Cactus achieves production-grade LLM inference on mobile through cross-platform energy-efficient kernels optimized for the processors that power modern smartphones. ARM SIMD kernels tuned for Snapdragon, Apple, and MediaTek chipsets deliver 16-20 tokens per second on older devices like Pixel 6a and iPhone 11, while latest flagships exceed 70 tokens per second. The zero-copy Cactus Graph computation engine minimizes memory overhead, and intelligent power management balances responsiveness with battery conservation.
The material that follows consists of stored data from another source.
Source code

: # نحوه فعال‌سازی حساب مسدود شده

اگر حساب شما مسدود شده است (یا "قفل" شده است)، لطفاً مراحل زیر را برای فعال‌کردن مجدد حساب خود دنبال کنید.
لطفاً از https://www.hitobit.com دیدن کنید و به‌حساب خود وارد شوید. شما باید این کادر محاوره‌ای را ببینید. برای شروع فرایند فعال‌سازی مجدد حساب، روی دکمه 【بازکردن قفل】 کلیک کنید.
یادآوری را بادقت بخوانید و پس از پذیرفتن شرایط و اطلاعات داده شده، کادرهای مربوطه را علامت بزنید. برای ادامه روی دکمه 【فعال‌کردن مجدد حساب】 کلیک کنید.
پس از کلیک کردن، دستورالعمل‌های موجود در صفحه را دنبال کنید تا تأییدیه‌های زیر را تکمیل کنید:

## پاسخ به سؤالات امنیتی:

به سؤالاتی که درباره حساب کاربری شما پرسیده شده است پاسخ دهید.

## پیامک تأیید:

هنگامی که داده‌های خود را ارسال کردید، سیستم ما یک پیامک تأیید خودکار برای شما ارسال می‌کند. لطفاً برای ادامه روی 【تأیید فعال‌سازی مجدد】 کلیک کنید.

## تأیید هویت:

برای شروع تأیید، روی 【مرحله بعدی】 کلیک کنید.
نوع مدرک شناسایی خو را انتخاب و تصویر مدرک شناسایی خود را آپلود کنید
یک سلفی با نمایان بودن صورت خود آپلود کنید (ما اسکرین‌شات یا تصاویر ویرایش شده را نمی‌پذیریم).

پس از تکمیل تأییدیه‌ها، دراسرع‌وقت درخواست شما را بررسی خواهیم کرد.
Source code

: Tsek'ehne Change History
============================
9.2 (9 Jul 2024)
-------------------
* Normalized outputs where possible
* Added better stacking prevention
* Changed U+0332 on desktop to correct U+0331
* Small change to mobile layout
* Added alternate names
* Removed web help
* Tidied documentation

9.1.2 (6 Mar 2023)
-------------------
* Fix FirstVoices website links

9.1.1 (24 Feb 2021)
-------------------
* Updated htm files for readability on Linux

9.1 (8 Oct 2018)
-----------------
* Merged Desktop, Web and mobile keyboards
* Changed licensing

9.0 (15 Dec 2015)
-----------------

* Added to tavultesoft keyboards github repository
The SDK supports a wide range of open model architectures including Qwen, Gemma, Llama, DeepSeek, Phi, and Mistral, with an OpenAI-compatible API for familiar integration patterns. Beyond text generation, Cactus handles voice transcription, text-to-speech, embedding generation, and tool calling. An automatic cloud fallback mechanism handles requests that exceed device capabilities, providing graceful degradation rather than hard failures for computationally intensive operations.
Cross-platform SDKs cover Flutter, React Native, Kotlin Multiplatform, and web, with framework-specific features like RAG fine-tuning in Flutter and image embedding in React Native. Backed by Y Combinator, the project offers free access to students, educators, nonprofits, and small businesses, lowering the barrier to building private on-device AI applications. For developers who need their AI features to work offline, protect user privacy, and deliver responsive interactions, Cactus provides the mobile-first inference infrastructure to make it practical.